独自の美意識と世界観を飄々と貫き続けてまもなく結成30周年……3人の表現が濃密に煌めくフル・アルバム『16』という名の銀河にはどんな星が瞬いている?

腹切ってこうぜ~!

 今年9月に結成30周年を迎えるcali≠gariより、1月のEP『16予告版』に続くニュー・アルバム『16』が到着。歌舞伎役者の坂東彦三郎による台詞で口火を切る本作は、そのままシームレスに日本の伝統芸能とEBM~ポスト・パンク調が並走する“切腹 -life is beautiful”へ。そこには桜井青(ギター)の現在の死生観が扇動的に映されている。

cali≠gari 『16』 ビクター(2023)

 「もとからサンプリングで歌舞伎の掛け声を入れてたんですけど、研次郎君(村井研次郎、ベース)経由のご縁があって、『元禄忠臣蔵』の台詞を生で入れてもらった感じです。そうしたら歌舞伎の印象が強くなっちゃって。もともとは人力ハンマービートをやりたかったんですけどね」(桜井)。
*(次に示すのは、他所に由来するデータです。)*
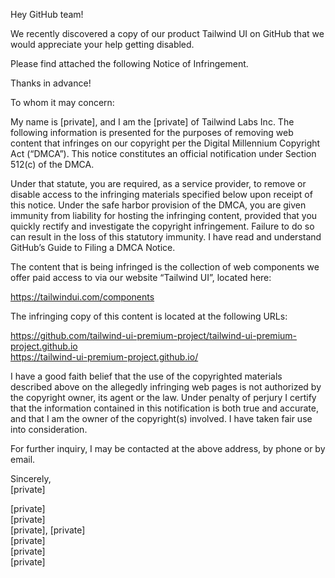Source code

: Hey GitHub team!

We recently discovered a copy of our product Tailwind UI on GitHub that we would appreciate your help getting disabled.

Please find attached the following Notice of Infringement.

Thanks in advance!


To whom it may concern:

My name is [private], and I am the [private] of Tailwind Labs Inc. The following information is presented for the purposes of removing web content that infringes on our copyright per the Digital Millennium Copyright Act (“DMCA”). This notice constitutes an official notification under Section 512(c) of the DMCA.

Under that statute, you are required, as a service provider, to remove or disable access to the infringing materials specified below upon receipt of this notice. Under the safe harbor provision of the DMCA, you are given immunity from liability for hosting the infringing content, provided that you quickly rectify and investigate the copyright infringement. Failure to do so can result in the loss of this statutory immunity.
I have read and understand GitHub’s Guide to Filing a DMCA Notice.

The content that is being infringed is the collection of web components we offer paid access to via our website “Tailwind UI”, located here:

https://tailwindui.com/components

The infringing copy of this content is located at the following URLs:

https://github.com/tailwind-ui-premium-project/tailwind-ui-premium-project.github.io  
https://tailwind-ui-premium-project.github.io/

I have a good faith belief that the use of the copyrighted materials described above on the allegedly infringing web pages is not authorized by the copyright owner, its agent or the law. Under penalty of perjury I certify that the information contained in this notification is both true and accurate, and that I am the owner of the copyright(s) involved. I have taken fair use into consideration.

For further inquiry, I may be contacted at the above address, by phone or by email.

Sincerely,  
[private]

[private]   
[private]  
[private], [private]  
[private]  
[private]  
[private]

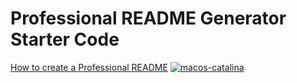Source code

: # Professional README Generator Starter Code

[How to create a Professional README](./readme-guide.md)
[![macos-catalina](https://img.shields.io/badge/macos-catalina-brightgreen.svg)](https://www.apple.com/macos/catalina-preview)
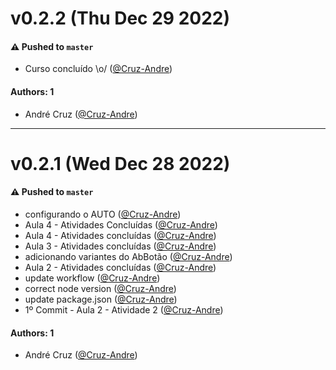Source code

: # v0.2.2 (Thu Dec 29 2022)

#### ⚠️ Pushed to `master`

- Curso concluído \o/ ([@Cruz-Andre](https://github.com/Cruz-Andre))

#### Authors: 1

- André Cruz ([@Cruz-Andre](https://github.com/Cruz-Andre))

---

# v0.2.1 (Wed Dec 28 2022)

#### ⚠️ Pushed to `master`

- configurando o AUTO ([@Cruz-Andre](https://github.com/Cruz-Andre))
- Aula 4 - Atividades Concluídas ([@Cruz-Andre](https://github.com/Cruz-Andre))
- Aula 4 - Atividades concluídas ([@Cruz-Andre](https://github.com/Cruz-Andre))
- Aula 3 - Atividades concluídas ([@Cruz-Andre](https://github.com/Cruz-Andre))
- adicionando variantes do AbBotão ([@Cruz-Andre](https://github.com/Cruz-Andre))
- Aula 2 - Atividades concluídas ([@Cruz-Andre](https://github.com/Cruz-Andre))
- update workflow ([@Cruz-Andre](https://github.com/Cruz-Andre))
- correct node version ([@Cruz-Andre](https://github.com/Cruz-Andre))
- update package.json ([@Cruz-Andre](https://github.com/Cruz-Andre))
- 1º Commit - Aula 2 - Atividade 2 ([@Cruz-Andre](https://github.com/Cruz-Andre))

#### Authors: 1

- André Cruz ([@Cruz-Andre](https://github.com/Cruz-Andre))
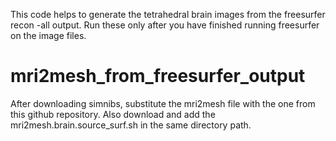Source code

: 
This code helps to generate the tetrahedral brain images from the freesurfer recon -all output. Run these only after you have finished running freesurfer on the image files.

# mri2mesh_from_freesurfer_output
After downloading simnibs, substitute the mri2mesh file with the one from this github repository. Also download and add the mri2mesh.brain.source_surf.sh in the same directory path.
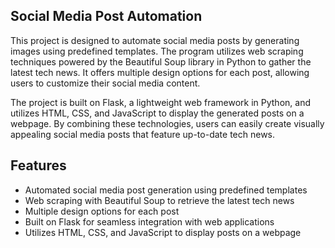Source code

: ## Social Media Post Automation

This project is designed to automate social media posts by generating images using predefined templates. The program utilizes web scraping techniques powered by the Beautiful Soup library in Python to gather the latest tech news. It offers multiple design options for each post, allowing users to customize their social media content.

The project is built on Flask, a lightweight web framework in Python, and utilizes HTML, CSS, and JavaScript to display the generated posts on a webpage. By combining these technologies, users can easily create visually appealing social media posts that feature up-to-date tech news.

## Features

- Automated social media post generation using predefined templates
- Web scraping with Beautiful Soup to retrieve the latest tech news
- Multiple design options for each post
- Built on Flask for seamless integration with web applications
- Utilizes HTML, CSS, and JavaScript to display posts on a webpage
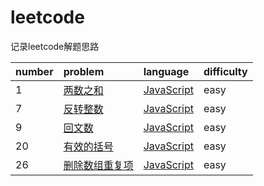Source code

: # leetcode

记录leetcode解题思路

| number | problem | language | difficulty |
| :--- | :--- | :--- | :--- |
| 1 | [两数之和](https://leetcode-cn.com/problems/two-sum/description/) | [JavaScript](/liang-shu-zhi-he.md) | easy |
| 7 | [反转整数](https://leetcode-cn.com/problems/reverse-integer/description/) | [JavaScript](/fan-zhuan-zheng-shu.md) | easy |
| 9 | [回文数](https://leetcode-cn.com/problems/palindrome-number/description/) | [JavaScript](/hui-wen-shu.md) | easy |
| 20 | [有效的括号](https://leetcode-cn.com/problems/valid-parentheses/description/) | [JavaScript](/you-xiao-de-kuo-hao.md) | easy |
| 26 | [删除数组重复项](https://leetcode-cn.com/problems/remove-duplicates-from-sorted-array/description/) | [JavaScript](/shan-chu-zhong-fu-xiang.md) | easy |




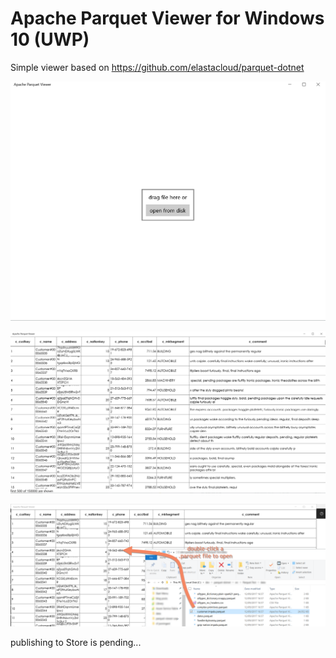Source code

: # Apache Parquet Viewer for Windows 10 (UWP)

Simple viewer based on https://github.com/elastacloud/parquet-dotnet

![Screenshot00](graphics/screenshot00.png)

![Screenshot02](graphics/screenshot02.png)

![Screenshot01](graphics/screenshot01.png)

publishing to Store is pending...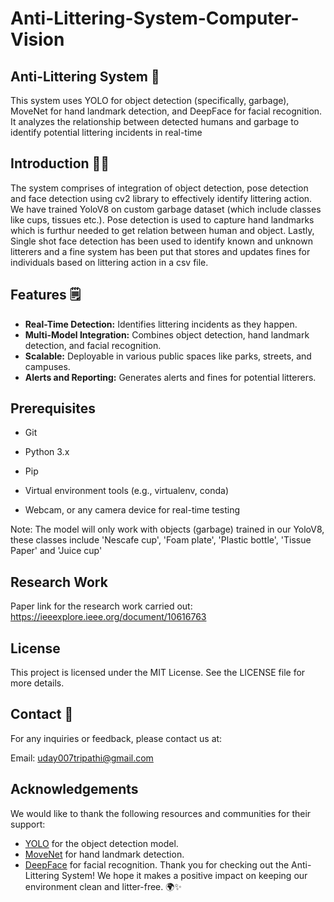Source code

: # Anti-Littering-System-Computer-Vision
## Anti-Littering System 🚯
This system uses YOLO for object detection (specifically, garbage), MoveNet for hand landmark detection, and DeepFace for facial recognition. It analyzes the relationship between detected humans and garbage to identify potential littering incidents in real-time

## Introduction 😶‍🌫️
The system comprises of integration of object detection, pose detection and face detection using cv2 library to effectively identify littering action. We have trained YoloV8 on custom garbage dataset (which include classes like cups, tissues etc.). Pose detection is used to capture hand landmarks which is furthur needed to get relation between human and object. Lastly, Single shot face detection has been used to identify known and unknown litterers and a fine system has been put that stores and updates fines for individuals based on littering action in a csv file.

## Features 🗒
* **Real-Time Detection:** Identifies littering incidents as they happen.
* **Multi-Model Integration:** Combines object detection, hand landmark detection, and facial recognition.
* **Scalable:** Deployable in various public spaces like parks, streets, and campuses.
* **Alerts and Reporting:** Generates alerts and fines for potential litterers.
## Prerequisites
* Git

* Python 3.x

* Pip

* Virtual environment tools (e.g., virtualenv, conda)

* Webcam, or any camera device for real-time testing

Note: The model will only work with objects (garbage) trained in our YoloV8, these classes include 'Nescafe cup', 'Foam plate', 'Plastic bottle', 'Tissue Paper' and 'Juice cup'

## Research Work
Paper link for the research work carried out: https://ieeexplore.ieee.org/document/10616763

## License
This project is licensed under the MIT License. See the LICENSE file for more details.

## Contact 📇
For any inquiries or feedback, please contact us at:

Email: uday007tripathi@gmail.com
## Acknowledgements
We would like to thank the following resources and communities for their support:

* [YOLO](https://github.com/AlexeyAB/darknet) for the object detection model.
* [MoveNet](https://github.com/tensorflow/tfjs-models/tree/master/pose-detection) for hand landmark detection.
* [DeepFace](https://github.com/serengil/deepface) for facial recognition.
Thank you for checking out the Anti-Littering System! We hope it makes a positive impact on keeping our environment clean and litter-free. 🌍✨
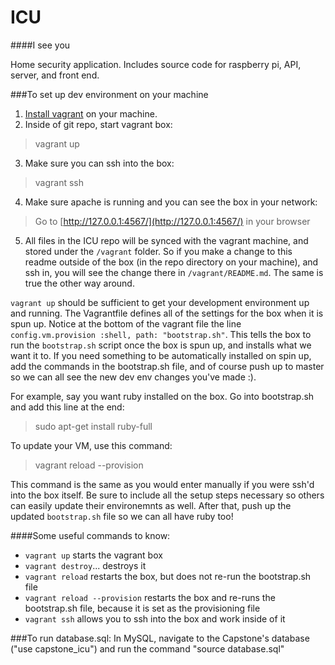 # ICU
####I see you

Home security application.  Includes source code for raspberry pi, API, server, and front end.

###To set up dev environment on your machine
1. [Install vagrant](https://www.vagrantup.com/docs/installation/) on your machine.
2. Inside of git repo, start vagrant box:
> vagrant up

3. Make sure you can ssh into the box:
> vagrant ssh

4. Make sure apache is running and you can see the box in your network:
> Go to [http://127.0.0.1:4567/](http://127.0.0.1:4567/) in your browser

5. All files in the ICU repo will be synced with the vagrant machine, and stored under the `/vagrant` folder.  So if you make a change to this readme outside of the box (in the repo directory on your machine), and ssh in, you will see the change there in `/vagrant/README.md`.  The same is true the other way around.

`vagrant up` should be sufficient to get your development environment up and running. The Vagrantfile defines all of the settings for the box when it is spun up. Notice at the bottom of the vagrant file the line `config.vm.provision :shell, path: "bootstrap.sh"`.  This tells the box to run the `bootstrap.sh` script once the box is spun up, and installs what we want it to.  If you need something to be automatically installed on spin up, add the commands in the bootstrap.sh file, and of course push up to master so we can all see the new dev env changes you've made :).

For example, say you want ruby installed on the box. Go into bootstrap.sh and add this line at the end:
> sudo apt-get install ruby-full

To update your VM, use this command:
> vagrant reload --provision

This command is the same as you would enter manually if you were ssh'd into the box itself.  Be sure to include all the setup steps necessary so others can easily update their environemnts as well.  After that, push up the updated `bootstrap.sh` file so we can all have ruby too!


####Some useful commands to know:
* `vagrant up` starts the vagrant box
* `vagrant destroy`... destroys it
* `vagrant reload` restarts the box, but does not re-run the bootstrap.sh file
* `vagrant reload --provision` restarts the box and re-runs the bootstrap.sh file, because it is set as the provisioning file
* `vagrant ssh` allows you to ssh into the box and work inside of it

###To run database.sql:
In MySQL, navigate to the Capstone's database ("use capstone_icu") and run the command "source database.sql"
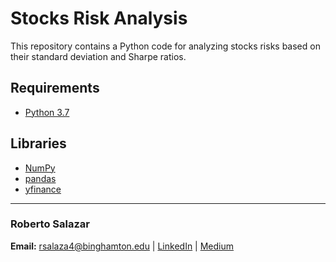 # Stocks Risk Analysis

This repository contains a Python code for analyzing stocks risks based on their standard deviation and Sharpe ratios.

## Requirements

* [Python 3.7](https://www.python.org/)

## Libraries

* [NumPy](https://numpy.org)
* [pandas](https://pandas.pydata.org/)
* [yfinance](https://pypi.org/project/yfinance/)

---

### Roberto Salazar

**Email:** rsalaza4@binghamton.edu | [LinkedIn](https://www.linkedin.com/in/roberto-salazar-reyna/) | [Medium](https://medium.com/@rsalaza4)
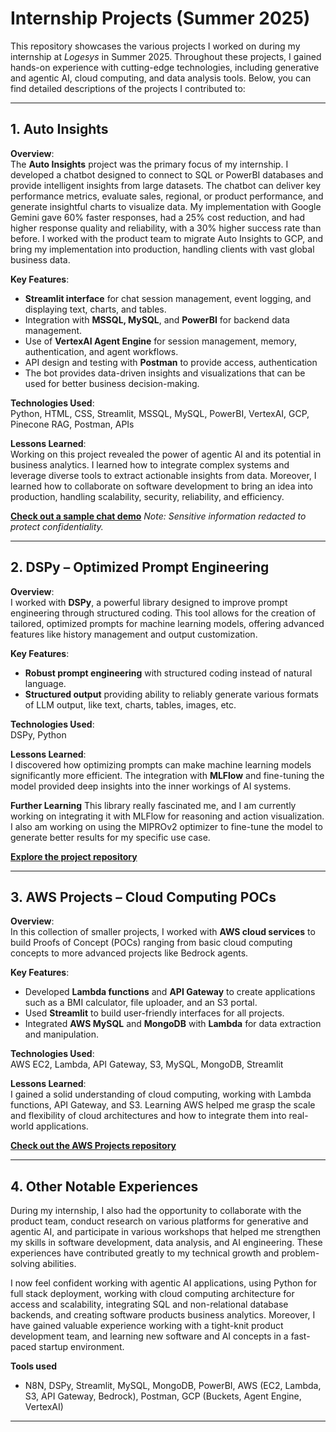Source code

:# Internship Projects (Summer 2025)

This repository showcases the various projects I worked on during my internship at *Logesys* in Summer 2025. Throughout these projects, I gained hands-on experience with cutting-edge technologies, including generative and agentic AI, cloud computing, and data analysis tools. Below, you can find detailed descriptions of the projects I contributed to:

---

## 1. Auto Insights

**Overview**:  
The **Auto Insights** project was the primary focus of my internship. I developed a chatbot designed to connect to SQL or PowerBI databases and provide intelligent insights from large datasets. The chatbot can deliver key performance metrics, evaluate sales, regional, or product performance, and generate insightful charts to visualize data. My implementation with Google Gemini gave 60% faster responses, had a 25% cost reduction, and had higher response quality and reliability, with a 30% higher success rate than before. I worked with the product team to migrate Auto Insights to GCP, and bring my implementation into production, handling clients with vast global business data.

**Key Features**:
- **Streamlit interface** for chat session management, event logging, and displaying text, charts, and tables.
- Integration with **MSSQL, MySQL**, and **PowerBI** for backend data management.
- Use of **VertexAI Agent Engine** for session management, memory, authentication, and agent workflows.
- API design and testing with **Postman** to provide access, authentication
- The bot provides data-driven insights and visualizations that can be used for better business decision-making.

**Technologies Used**:  
Python, HTML, CSS, Streamlit, MSSQL, MySQL, PowerBI, VertexAI, GCP, Pinecone RAG, Postman, APIs

**Lessons Learned**:  
Working on this project revealed the power of agentic AI and its potential in business analytics. I learned how to integrate complex systems and leverage diverse tools to extract actionable insights from data. Moreover, I learned how to collaborate on software development to bring an idea into production, handling scalability, security, reliability, and efficiency.

[**Check out a sample chat demo**](https://github.com/akhils022/internshipProjects/tree/main/AutoInsightsDemo)
*Note: Sensitive information redacted to protect confidentiality.*

---

## 2. DSPy – Optimized Prompt Engineering

**Overview**:  
I worked with **DSPy**, a powerful library designed to improve prompt engineering through structured coding. This tool allows for the creation of tailored, optimized prompts for machine learning models, offering advanced features like history management and output customization.

**Key Features**:
- **Robust prompt engineering** with structured coding instead of natural language.
- **Structured output** providing ability to reliably generate various formats of LLM output, like text, charts, tables, images, etc.

**Technologies Used**:  
DSPy, Python

**Lessons Learned**:  
I discovered how optimizing prompts can make machine learning models significantly more efficient. The integration with **MLFlow** and fine-tuning the model provided deep insights into the inner workings of AI systems.

**Further Learning**
This library really fascinated me, and I am currently working on integrating it with MLFlow for reasoning and action visualization. I also am working on using the MIPROv2 optimizer to fine-tune the model to generate better results for my specific use case.

[**Explore the project repository**](https://github.com/akhils022/internshipProjects/tree/main/DSPy)

---

## 3. AWS Projects – Cloud Computing POCs

**Overview**:  
In this collection of smaller projects, I worked with **AWS cloud services** to build Proofs of Concept (POCs) ranging from basic cloud computing concepts to more advanced projects like Bedrock agents.

**Key Features**:
- Developed **Lambda functions** and **API Gateway** to create applications such as a BMI calculator, file uploader, and an S3 portal.
- Used **Streamlit** to build user-friendly interfaces for all projects.
- Integrated **AWS MySQL** and **MongoDB** with **Lambda** for data extraction and manipulation.

**Technologies Used**:  
AWS EC2, Lambda, API Gateway, S3, MySQL, MongoDB, Streamlit

**Lessons Learned**:  
I gained a solid understanding of cloud computing, working with Lambda functions, API Gateway, and S3. Learning AWS helped me grasp the scale and flexibility of cloud architectures and how to integrate them into real-world applications.

[**Check out the AWS Projects repository**](https://github.com/akhils022/internshipProjects/tree/main/AWS%20Projects)

---

## 4. Other Notable Experiences

During my internship, I also had the opportunity to collaborate with the product team, conduct research on various platforms for generative and agentic AI, and participate in various workshops that helped me strengthen my skills in software development, data analysis, and AI engineering. These experiences have contributed greatly to my technical growth and problem-solving abilities.

I now feel confident working with agentic AI applications, using Python for full stack deployment, working with cloud computing architecture for access and scalability, integrating SQL and non-relational database backends, and creating software products business analytics. Moreover, I have gained valuable experience working with a tight-knit product development team, and learning new software and AI concepts in a fast-paced startup environment.

**Tools used**
- N8N, DSPy, Streamlit, MySQL, MongoDB, PowerBI, AWS (EC2, Lambda, S3, API Gateway, Bedrock), Postman, GCP (Buckets, Agent Engine, VertexAI)

---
 「それって、厳密に言うとキックが8つ打ちだからね。一部分だけ強引に8つ打ちにしてますけど、あのテンポでそのままいくのは厳しいってなって。だから、最初はもっとEBMっぽかったってことだよね。俺は初期のニッツァー・エブを思い出しましたけど。でも、ギターがDNAっていうかNYパンクみたいだから、ちょっと変わった感じになりましたね」(石井秀仁、ヴォーカル)。

 「年々、自分の書くものだと生き死に関係の歌詞が増えてますけど、今回はもう〈やりたいことやったら死んでもよくね?〉って感じになってきてて(笑)。この曲だと全部が著名人の辞世の句で、大石内蔵助さんと、三島由紀夫先生と、〈特攻の父〉と呼ばれた大西瀧治郎。皆さん、それぞれ自分で自分の死に様を選んだ方たちですね。それに対してこのサビなんですけど……」(桜井)。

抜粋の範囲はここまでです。